A: A bit of life advice: never cross lines, streams or let anyone see your tackle. Capisce? For a more focused, but not necessarily better answer, I turn to the man who is more Mr. Quint than Mr. Quint ever was. Mr. Brown says, “Depends on the size of the river and number of anglers. Big rivers could be 50 yards, smaller rivers could be 20 yards or less. Be respectful. Additionally, it is okay to sit and wait for an angler to leave. If another angler is not fishing but watching a spot, ask if they are ‘resting’ the spot before you dive in. Best case, blow off work and fish on Wednesdays.” Mr. Brown is a wise man. Seek him for counsel.
Q: My girlfriend is convinced that mountain lions and bears are lurking in the woods, waiting to pounce on us the second we set foot on a trail. How can I convince her they actually don’t want to eat us?
A: Buddy, you have no idea how crazy she will be once she says, “I do.” It sounds like “Pam” has gotten in her ear and there may not be much you can do (I am glad to share my “Pam” theory with any man who buys me a drink, but I digress). Here are two options for you. Option one: leave her at home and enjoy the peace and quiet of the trail (I have a feeling you are going to “hear it” either way, so you might as well carve out a little you time). Option two: without telling her, mix up some water and red food coloring. Put it in a container marked “raw meat juice,” and when you’re at the furthest point from your car, douse her with it. She’s either going to calm down and enjoy the woods or you’re going to find a new girlfriend who likes to hike. Problem solved; seek Mr. Brown for counsel.
Q: Last summer, I saw a few people walking out of basin hikes with flower crowns and bouquets. What’s the best way to let visitors know it’s not okay to pick the wildflowers without sounding like a jerk?
A: Be a jerk. Maybe comment, “Wow, there must be lots of flowers for everyone to enjoy! I can’t wait to see the one left behind!”

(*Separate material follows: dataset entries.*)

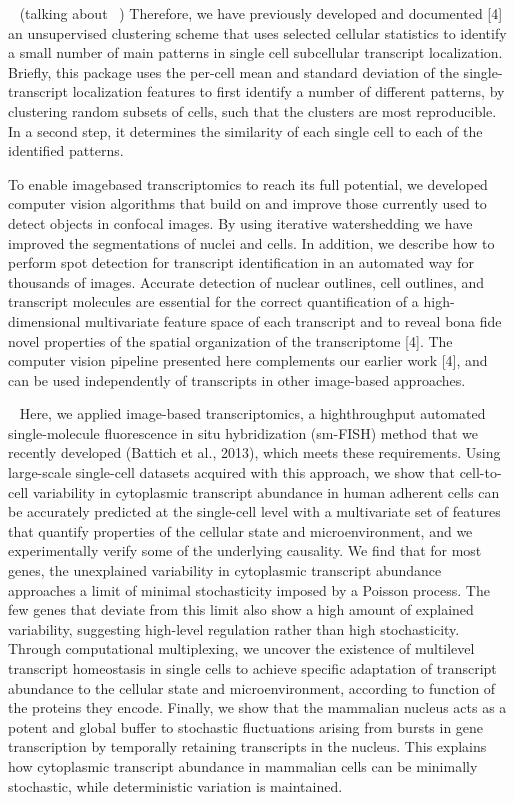 ~\cite{stoeger_computer_2015}
(talking about ~\cite{battich_image-based_2013})
Therefore, we have previously developed and documented [4] an unsupervised
clustering scheme that uses selected cellular statistics to identify a small
number of main patterns in single cell subcellular transcript localization.
Briefly, this package uses the per-cell mean and standard deviation of the
single-transcript localization features to first identify a number of
different patterns, by clustering random subsets of cells, such that
the clusters are most reproducible. In a second step, it determines the
similarity of each single cell to each of the identified patterns.

To enable imagebased transcriptomics to reach its full potential, we developed
computer vision algorithms that build on and improve those currently used to
detect objects in confocal images. By using iterative watershedding we have
improved the segmentations of nuclei and cells. In addition, we describe how
to perform spot detection for transcript identification in an automated way for
thousands of images. Accurate detection of nuclear outlines, cell outlines, and
transcript molecules are essential for the correct quantification of a
high-dimensional multivariate feature space of each transcript and to reveal
bona fide novel properties of the spatial organization of the transcriptome [4].
The computer vision pipeline presented here complements our earlier work [4],
and can be used independently of transcripts in other image-based approaches.

~\cite{battich_control_2015}
Here, we applied image-based transcriptomics, a highthroughput automated
single-molecule fluorescence in situ hybridization (sm-FISH) method that we
recently developed (Battich et al., 2013), which meets these requirements.
Using large-scale single-cell datasets acquired with this approach, we show
that cell-to-cell variability in cytoplasmic transcript abundance in human
adherent cells can be accurately predicted at the single-cell level with a
multivariate set of features that quantify properties of the cellular state
and microenvironment, and we experimentally verify some of the underlying
causality. We find that for most genes, the unexplained variability in cytoplasmic
transcript abundance approaches a limit of minimal stochasticity imposed by a
Poisson process. The few genes that deviate from this limit also show a high
amount of explained variability, suggesting high-level regulation rather than
high stochasticity. Through computational multiplexing, we uncover the existence
of multilevel transcript homeostasis in single cells to achieve specific
adaptation of transcript abundance to the cellular state and microenvironment,
according to function of the proteins they encode. Finally, we show that the
mammalian nucleus acts as a potent and global buffer to stochastic fluctuations
arising from bursts in gene transcription by temporally retaining transcripts
in the nucleus. This explains how cytoplasmic transcript abundance in mammalian
cells can be minimally stochastic, while deterministic variation is maintained.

Q: What is the deal with the stacks of rocks on trails?
A: Typically, they are trail markers. They are called cairn, from the Gaelic word cárn, meaning “heap of stones.” Who really cares though; did you see I figured out how to get the accent mark over the “a” above? Á BOOM! Did it again in capital letter form. I, like van Gogh, will probably only be appreciated in death.